1. ## Sigma notation

$\sum_{r=1}^{n}\frac {2r}{(2r-1)(2r+1)(2r+3)}$

No need show me the method, just give me the answer, thanks.

2. Originally Posted by SengNee
$\sum_{r=1}^{n}\frac {2r}{(2r-1)(2r+1)(2r+3)}$

No need show me the method, just give me the answer, thanks.
From the usual partial fraction decomposition:

$\frac {2r}{(2r-1)(2r+1)(2r+3)} = \frac{1}{8} \left( \frac{1}{2r - 1}\right) + \frac{1}{4} \left( \frac{1}{2r + 1}\right) - \frac{3}{8} \left( \frac{1}{2r + 3}\right)$.

So the for n > 2, the first few terms of the series are:

$\frac{1}{8} \left( 1 + \frac{1}{3} + \frac{1}{5} + ....\right) + \frac{1}{4} \left( \frac{1}{3} + \frac{1}{5} + .....\right) - \frac{3}{8} \left( \frac{1}{5} + \frac{1}{7} + ....\right)$.

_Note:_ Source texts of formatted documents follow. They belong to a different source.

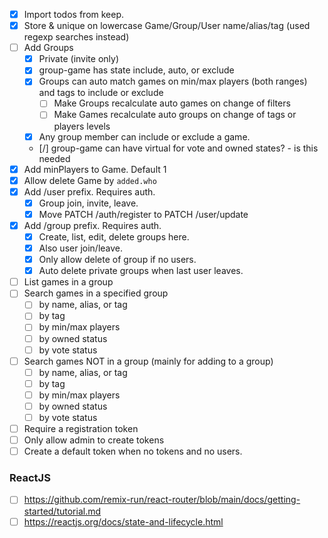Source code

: - [X] Import todos from keep.
- [X] Store & unique on lowercase Game/Group/User name/alias/tag (used regexp searches instead)
- [ ] Add Groups
  - [X] Private (invite only)
  - [X] group-game has state include, auto, or exclude
  - [X] Groups can auto match games on min/max players (both ranges) and tags to include or exclude
    - [ ] Make Groups recalculate auto games on change of filters
    - [ ] Make Games recalculate auto groups on change of tags or players levels
  - [X] Any group member can include or exclude a game.
  - [/] group-game can have virtual for vote and owned states? - is this needed
- [X] Add minPlayers to Game. Default 1
- [X] Allow delete Game by `added.who`
- [X] Add /user prefix. Requires auth.
  - [X] Group join, invite, leave.
  - [X] Move PATCH /auth/register to PATCH /user/update
- [X] Add /group prefix. Requires auth.
  - [X] Create, list, edit, delete groups here.
  - [X] Also user join/leave.
  - [X] Only allow delete of group if no users.
  - [X] Auto delete private groups when last user leaves.
- [ ] List games in a group
- [ ] Search games in a specified group
  - [ ] by name, alias, or tag
  - [ ] by tag
  - [ ] by min/max players
  - [ ] by owned status
  - [ ] by vote status
- [ ] Search games NOT in a group (mainly for adding to a group)
  - [ ] by name, alias, or tag
  - [ ] by tag
  - [ ] by min/max players
  - [ ] by owned status
  - [ ] by vote status
- [ ] Require a registration token
- [ ] Only allow admin to create tokens
- [ ] Create a default token when no tokens and no users.

### ReactJS

  - [ ] https://github.com/remix-run/react-router/blob/main/docs/getting-started/tutorial.md
  - [ ] https://reactjs.org/docs/state-and-lifecycle.html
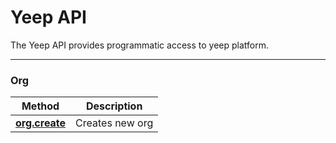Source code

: # Yeep API

The Yeep API provides programmatic access to yeep platform.

***

### Org

| Method | Description |
| ------ | ----------- |
| **[org.create](methods/org.create.md)** | Creates new org |
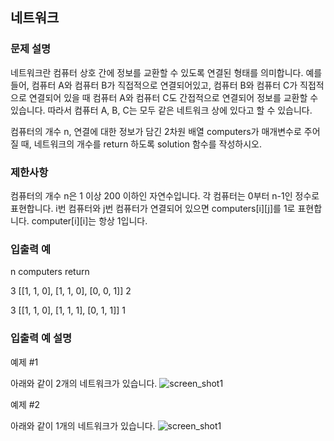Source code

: ## 네트워크

### 문제 설명

네트워크란 컴퓨터 상호 간에 정보를 교환할 수 있도록 연결된 형태를 의미합니다. 예를 들어, 컴퓨터 A와 컴퓨터 B가 직접적으로 연결되어있고, 
컴퓨터 B와 컴퓨터 C가 직접적으로 연결되어 있을 때 컴퓨터 A와 컴퓨터 C도 간접적으로 연결되어 정보를 교환할 수 있습니다. 
따라서 컴퓨터 A, B, C는 모두 같은 네트워크 상에 있다고 할 수 있습니다.

컴퓨터의 개수 n, 연결에 대한 정보가 담긴 2차원 배열 computers가 매개변수로 주어질 때, 네트워크의 개수를 return 하도록 solution 함수를 작성하시오.

### 제한사항

컴퓨터의 개수 n은 1 이상 200 이하인 자연수입니다.
각 컴퓨터는 0부터 n-1인 정수로 표현합니다.
i번 컴퓨터와 j번 컴퓨터가 연결되어 있으면 computers[i][j]를 1로 표현합니다.
computer[i][i]는 항상 1입니다.

### 입출력 예

n	computers	return

3	[[1, 1, 0], [1, 1, 0], [0, 0, 1]]	2

3	[[1, 1, 0], [1, 1, 1], [0, 1, 1]]	1

### 입출력 예 설명

예제 #1

아래와 같이 2개의 네트워크가 있습니다.
![screen_shot1](https://grepp-programmers.s3.amazonaws.com/files/ybm/5b61d6ca97/cc1e7816-b6d7-4649-98e0-e95ea2007fd7.png)

예제 #2

아래와 같이 1개의 네트워크가 있습니다.
![screen_shot1](https://grepp-programmers.s3.amazonaws.com/files/ybm/7554746da2/edb61632-59f4-4799-9154-de9ca98c9e55.png)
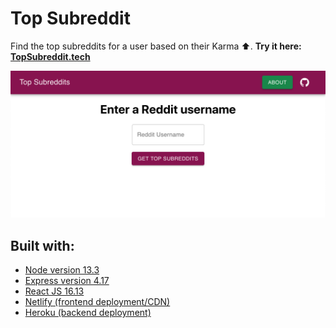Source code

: # Top Subreddit

Find the top subreddits for a user based on their Karma ⬆️. **Try it here: [TopSubreddit.tech](http://topsubreddit.tech)**

<div align="center">
<img src="./readme_assets/topsubreddit.png">
</div>

## Built with:

- [Node version 13.3](https://nodejs.org/en/)
- [Express version 4.17](https://expressjs.com/)
- [React JS 16.13](https://reactjs.org/)
- [Netlify (frontend deployment/CDN)](https://netlify.com)
- [Heroku (backend deployment)](https://www.heroku.com/)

Note that $\frac{1}{8} + \frac{1}{4} - \frac{3}{8} = 0$ ......

So what terms will be left if n = 3? n = 4? n = n?

If I was less lazy I'd see this through to the answer, which I would then give you .....

3. Originally Posted by SengNee
No need show me the method, just give me the answer, thanks.
As this is a Math *HELP* Forum, I find this comment to be amazing. Why would you just want the answer and not learn how to do it?

-Dan

4. Originally Posted by mr fantastic
From the usual partial fraction decomposition:

$\frac {2r}{(2r-1)(2r+1)(2r+3)} = \frac{1}{8} \left( \frac{1}{2r - 1}\right) + \frac{1}{4} \left( \frac{1}{2r + 1}\right) - \frac{3}{8} \left( \frac{1}{2r + 3}\right)$.

So the for n > 2, the first few terms of the series are:

$\frac{1}{8} \left( 1 + \frac{1}{3} + \frac{1}{5} + ....\right) + \frac{1}{4} \left( \frac{1}{3} + \frac{1}{5} + .....\right) - \frac{3}{8} \left( \frac{1}{5} + \frac{1}{7} + ....\right)$.

Note that $\frac{1}{8} + \frac{1}{4} - \frac{3}{8} = 0$ ......

So what terms will be left if n = 3? n = 4? n = n?

If I was less lazy I'd see this through to the answer, which I would then give you .....
n=n

5. Originally Posted by topsquark
As this is a Math *HELP* Forum, I find this comment to be amazing. Why would you just want the answer and not learn how to do it?

-Dan
Because I had know how to do and I did it step by step, but my answer is different to the book's answer.

6. Originally Posted by SengNee
Because I had know how to do and I did it step by step, but my answer is different to the book's answer.
Then it's probably best to at least post your solution to see who agrees with it.

-Dan